Николай с Тихоном не без труда, но загнали-таки «БМВ» под навес, накрыли машину брезентом. Рудин передал Горшкову пленку.
— Держи кассету! Смотри, чтобы и эту твои сослуживцы не изъяли. У нас не ментовка, а контора какая-то. Каждый сам по себе и свои интересы блюдет. Один ты, наверное, служишь, как надо. Ну еще с десяток лейтенантов да сержантов. Остальным лишь бы бабки сбить!
— Ты не прав, Тихон!
— Конечно! А то не видел, как вице-губернатор вывернулся. Он так и остался при должности, не без участия ментов областных, а ты, человек заслуженный и правильный, в дерьме полном! Так что не надо, Коля. Прав я, и ты это знаешь!
Николай приобнял друга:
— Тихон! Не сыпь соль на сахар. Но не я в дерьме, а они, Комаров и иже с ним, потому как живут не по совести, вынуждены постоянно изворачиваться, бояться, как бы не потерять наворованное и неправедно приобретенное. А разве это жизнь? Вот так, братишка. Мы по их законам жить не будем. И никто не заставит нас ни перед кем гнуться. Мы свободны, независимы. Это дороже любых денег! Спасибо тебе. Иди, а то молодая жена, поди, заждалась и вовсю поносит меня!

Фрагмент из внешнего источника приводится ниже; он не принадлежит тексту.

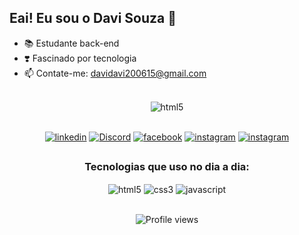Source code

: 
## Eai! Eu sou o Davi Souza 👾
<div>
    <ul>
        <li>📚 Estudante back-end</li>
        <li>❣️ Fascinado por tecnologia</li>
         <li>📫 Contate-me: <a href="mailto:davidavi200615@gmail.com">davidavi200615@gmail.com</a></li></li>
    </ul>
</div>

<br>

<div align="center">
<img align="center" alt="html5" src="https://github-readme-stats.vercel.app/api?username=Davasz&show_icons=true&theme=tokyonight">
</div>

<br>

<div align="center">

[![linkedin](https://img.shields.io/badge/LinkedIn-0077B5?style=for-the-badge&logo=linkedin&logoColor=white)](https://www.linkedin.com/in/davi-ribeiro-souza-745155246/)
[![Discord](https://img.shields.io/badge/Discord-7289DA?style=for-the-badge&logo=discord&logoColor=white)](https://discord.gg/ZRCsJTEcyr)
[![facebook](https://img.shields.io/badge/Facebook-1877F2?style=for-the-badge&logo=facebook&logoColor=white)](https://www.facebook.com/profile.php?id=100051385998355)
[![instagram](https://img.shields.io/badge/Instagram-E4405F?style=for-the-badge&logo=instagram&logoColor=white)](https://www.instagram.com/davas_sz/)
[![instagram](https://img.shields.io/badge/GitHub-100000?style=for-the-badge&logo=github&logoColor=white)](https://github.com/Davasz)

</div>

##


<div style="display: inline_block" align="center">
<h3>Tecnologias que uso no dia a dia:</h3>
    <img align="center" alt="html5" src="https://img.shields.io/badge/HTML5-E34F26?style=for-the-badge&logo=html5&logoColor=white">
    <img align="center" alt="css3" src="https://img.shields.io/badge/CSS3-1572B6?style=for-the-badge&logo=css3&logoColor=white">
    <img align="center" alt="javascript" src="https://img.shields.io/badge/JavaScript-F7DF1E?style=for-the-badge&logo=javascript&logoColor=black">
</div>

<br>

<p align="center"> <img src="https://komarev.com/ghpvc/?username=Davasz&color=blue" alt="Profile views" /></p>


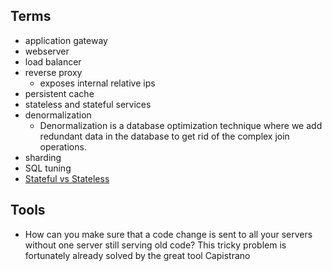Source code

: ## Terms
- application gateway
- webserver
- load balancer
- reverse proxy
    - exposes internal relative ips
- persistent cache
- stateless and stateful services
- denormalization
    - Denormalization is a database optimization technique where we add redundant data in the database to get rid of the complex join operations.
- sharding
- SQL tuning
- [Stateful vs Stateless](https://www.virtasant.com/blog/stateful-vs-stateless-architecture-why-stateless-won#:~:text=Stateful%20services%20keep%20track%20of,resources%2C%20rather%20than%20the%20state.)

## Tools
- How can you make sure that a code change is sent to all your servers without one server still serving old code? This tricky problem is fortunately already solved by the great tool Capistrano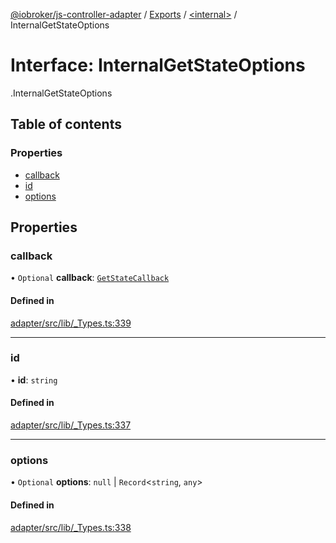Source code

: [@iobroker/js-controller-adapter](../README.md) / [Exports](../modules.md) / [<internal\>](../modules/internal_.md) / InternalGetStateOptions

# Interface: InternalGetStateOptions

[<internal>](../modules/internal_.md).InternalGetStateOptions

## Table of contents

### Properties

- [callback](internal_.InternalGetStateOptions.md#callback)
- [id](internal_.InternalGetStateOptions.md#id)
- [options](internal_.InternalGetStateOptions.md#options)

## Properties

### callback

• `Optional` **callback**: [`GetStateCallback`](../modules/internal_.md#getstatecallback)

#### Defined in

[adapter/src/lib/_Types.ts:339](https://github.com/ioBroker/ioBroker.js-controller/blob/33bf0c0e/packages/adapter/src/lib/_Types.ts#L339)

___

### id

• **id**: `string`

#### Defined in

[adapter/src/lib/_Types.ts:337](https://github.com/ioBroker/ioBroker.js-controller/blob/33bf0c0e/packages/adapter/src/lib/_Types.ts#L337)

___

### options

• `Optional` **options**: ``null`` \| `Record`<`string`, `any`\>

#### Defined in

[adapter/src/lib/_Types.ts:338](https://github.com/ioBroker/ioBroker.js-controller/blob/33bf0c0e/packages/adapter/src/lib/_Types.ts#L338)
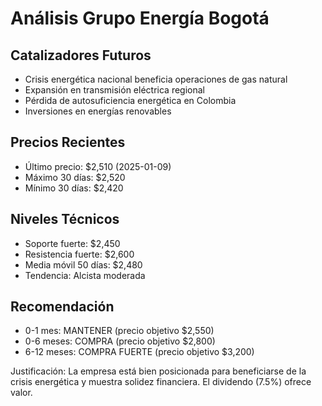 # Análisis Grupo Energía Bogotá

## Catalizadores Futuros
- Crisis energética nacional beneficia operaciones de gas natural
- Expansión en transmisión eléctrica regional
- Pérdida de autosuficiencia energética en Colombia
- Inversiones en energías renovables

## Precios Recientes
- Último precio: $2,510 (2025-01-09)
- Máximo 30 días: $2,520
- Mínimo 30 días: $2,420

## Niveles Técnicos
- Soporte fuerte: $2,450
- Resistencia fuerte: $2,600
- Media móvil 50 días: $2,480
- Tendencia: Alcista moderada

## Recomendación
- 0-1 mes: MANTENER (precio objetivo $2,550)
- 0-6 meses: COMPRA (precio objetivo $2,800)
- 6-12 meses: COMPRA FUERTE (precio objetivo $3,200)

Justificación: La empresa está bien posicionada para beneficiarse de la crisis energética y muestra solidez financiera. El dividendo (7.5%) ofrece valor.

— Не, Коля, она уважает тебя!
— Тем более не надо пользоваться этим. Иди!
Рудин, освещая дорогу, отправился к себе домой. Дед Потап спросил:
— А мне чего делать?
Колян взглянул на него:
— Как что? Службу нести бдительно!
— Но предупреждаю сразу, за гроб, что вы с Тихоном закатили под навес, я не ответчик!
— Естественно!
Сторож, наверное, вспомнив водку, увезенную вместе с бандитами в райцентр, тяжело вздохнул и пошел к зданию Администрации.
Николай с Надеждой остались одни у медпункта. Девушка вдруг спросила:
— Коля, а у дедушки Потапа места переночевать не найдется?
Николай удивился:
— Почему ты спросила об этом?
— Не смогу я вернуться в комнату медпункта! Хоть и понимаю, что больше ничего плохого произойти уже не может, но боюсь. Да и двери все взломаны. Лучше уж на стульях, но рядом со сторожем, если возможно.

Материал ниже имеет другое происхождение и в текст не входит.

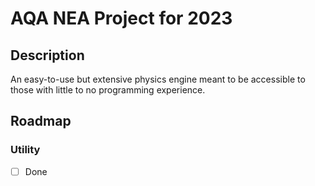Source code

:# AQA NEA Project for 2023

## Description

An easy-to-use but extensive physics engine meant to be accessible to those with little to no programming experience.

## Roadmap

### Utility

- [ ] Done
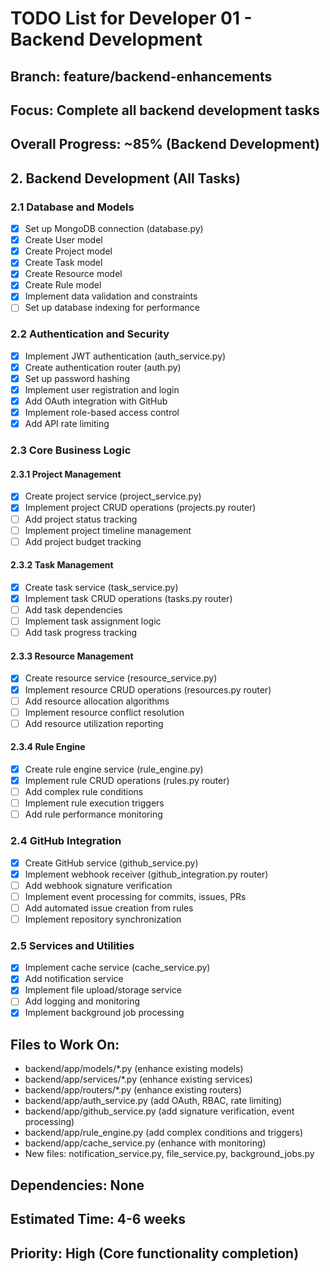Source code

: # TODO List for Developer 01 - Backend Development
## Branch: feature/backend-enhancements
## Focus: Complete all backend development tasks

## Overall Progress: ~85% (Backend Development)

## 2. Backend Development (All Tasks)

### 2.1 Database and Models
- [x] Set up MongoDB connection (database.py)
- [x] Create User model
- [x] Create Project model
- [x] Create Task model
- [x] Create Resource model
- [x] Create Rule model
- [x] Implement data validation and constraints
- [ ] Set up database indexing for performance

### 2.2 Authentication and Security
- [x] Implement JWT authentication (auth_service.py)
- [x] Create authentication router (auth.py)
- [x] Set up password hashing
- [x] Implement user registration and login
- [x] Add OAuth integration with GitHub
- [x] Implement role-based access control
- [x] Add API rate limiting

### 2.3 Core Business Logic
#### 2.3.1 Project Management
- [x] Create project service (project_service.py)
- [x] Implement project CRUD operations (projects.py router)
- [ ] Add project status tracking
- [ ] Implement project timeline management
- [ ] Add project budget tracking

#### 2.3.2 Task Management
- [x] Create task service (task_service.py)
- [x] Implement task CRUD operations (tasks.py router)
- [ ] Add task dependencies
- [ ] Implement task assignment logic
- [ ] Add task progress tracking

#### 2.3.3 Resource Management
- [x] Create resource service (resource_service.py)
- [x] Implement resource CRUD operations (resources.py router)
- [ ] Add resource allocation algorithms
- [ ] Implement resource conflict resolution
- [ ] Add resource utilization reporting

#### 2.3.4 Rule Engine
- [x] Create rule engine service (rule_engine.py)
- [x] Implement rule CRUD operations (rules.py router)
- [ ] Add complex rule conditions
- [ ] Implement rule execution triggers
- [ ] Add rule performance monitoring

### 2.4 GitHub Integration
- [x] Create GitHub service (github_service.py)
- [x] Implement webhook receiver (github_integration.py router)
- [ ] Add webhook signature verification
- [ ] Implement event processing for commits, issues, PRs
- [ ] Add automated issue creation from rules
- [ ] Implement repository synchronization

### 2.5 Services and Utilities
- [x] Implement cache service (cache_service.py)
- [x] Add notification service
- [x] Implement file upload/storage service
- [ ] Add logging and monitoring
- [x] Implement background job processing

## Files to Work On:
- backend/app/models/*.py (enhance existing models)
- backend/app/services/*.py (enhance existing services)
- backend/app/routers/*.py (enhance existing routers)
- backend/app/auth_service.py (add OAuth, RBAC, rate limiting)
- backend/app/github_service.py (add signature verification, event processing)
- backend/app/rule_engine.py (add complex conditions and triggers)
- backend/app/cache_service.py (enhance with monitoring)
- New files: notification_service.py, file_service.py, background_jobs.py

## Dependencies: None
## Estimated Time: 4-6 weeks
## Priority: High (Core functionality completion)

Горшков принял решение быстро.
— Идем, опечатаем входную дверь медпункта, как-нибудь закроем ее и пойдем ко мне.
— К тебе?
— Ну, не ко мне в прямом смысле. В дом родителей.
— Ты что? Завтра же вся деревня узнает, что я у тебя ночевала.

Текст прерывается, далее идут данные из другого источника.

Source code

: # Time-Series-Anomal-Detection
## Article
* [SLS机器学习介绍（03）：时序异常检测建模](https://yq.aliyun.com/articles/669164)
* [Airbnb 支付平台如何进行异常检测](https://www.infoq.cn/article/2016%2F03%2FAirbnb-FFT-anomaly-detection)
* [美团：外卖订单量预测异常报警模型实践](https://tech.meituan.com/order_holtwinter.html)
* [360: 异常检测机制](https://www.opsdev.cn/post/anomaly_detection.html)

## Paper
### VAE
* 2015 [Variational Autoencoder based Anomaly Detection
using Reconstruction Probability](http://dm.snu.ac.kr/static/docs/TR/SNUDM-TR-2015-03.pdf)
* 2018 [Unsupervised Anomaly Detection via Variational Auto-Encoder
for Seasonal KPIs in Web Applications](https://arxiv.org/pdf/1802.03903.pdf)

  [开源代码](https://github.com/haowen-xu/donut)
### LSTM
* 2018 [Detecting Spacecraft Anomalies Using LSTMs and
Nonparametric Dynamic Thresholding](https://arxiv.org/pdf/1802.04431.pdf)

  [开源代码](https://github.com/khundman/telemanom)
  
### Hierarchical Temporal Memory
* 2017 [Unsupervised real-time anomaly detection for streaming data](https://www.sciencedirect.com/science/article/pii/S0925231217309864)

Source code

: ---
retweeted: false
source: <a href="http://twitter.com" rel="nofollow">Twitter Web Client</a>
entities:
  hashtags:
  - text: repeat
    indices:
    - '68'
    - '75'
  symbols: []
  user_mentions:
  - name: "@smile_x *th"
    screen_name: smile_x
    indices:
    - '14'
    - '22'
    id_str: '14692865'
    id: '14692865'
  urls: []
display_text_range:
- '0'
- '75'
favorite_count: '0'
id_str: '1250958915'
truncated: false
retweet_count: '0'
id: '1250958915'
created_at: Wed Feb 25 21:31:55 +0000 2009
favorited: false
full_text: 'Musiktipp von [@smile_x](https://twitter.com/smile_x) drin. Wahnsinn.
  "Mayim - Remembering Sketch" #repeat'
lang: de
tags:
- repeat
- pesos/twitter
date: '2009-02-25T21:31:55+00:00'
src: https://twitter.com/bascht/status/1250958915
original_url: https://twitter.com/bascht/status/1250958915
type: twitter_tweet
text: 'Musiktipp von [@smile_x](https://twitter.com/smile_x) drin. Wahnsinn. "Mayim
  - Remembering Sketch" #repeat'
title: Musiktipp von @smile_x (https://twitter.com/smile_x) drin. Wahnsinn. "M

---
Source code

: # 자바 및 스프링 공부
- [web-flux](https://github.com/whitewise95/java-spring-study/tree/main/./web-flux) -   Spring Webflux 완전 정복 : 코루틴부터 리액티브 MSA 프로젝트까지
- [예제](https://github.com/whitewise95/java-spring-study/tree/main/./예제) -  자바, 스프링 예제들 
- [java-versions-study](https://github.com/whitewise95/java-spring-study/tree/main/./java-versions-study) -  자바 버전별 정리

— Ну и что? Плевать! Идем, и ни о чем не думай! Все будет правильно!
Опечатав дверь медицинского пункта, Николай повел Надю к своему дому. Он старался зайти незаметно. Но в прихожей их встретила Анастасия Петровна. Надя зарделась и спряталась за спину Николая.
Колян спросил:
— Ты чего не спишь, мать?
— Тебя ждала. А ты, я вижу, не один! Никак фельдшерица новая с тобой?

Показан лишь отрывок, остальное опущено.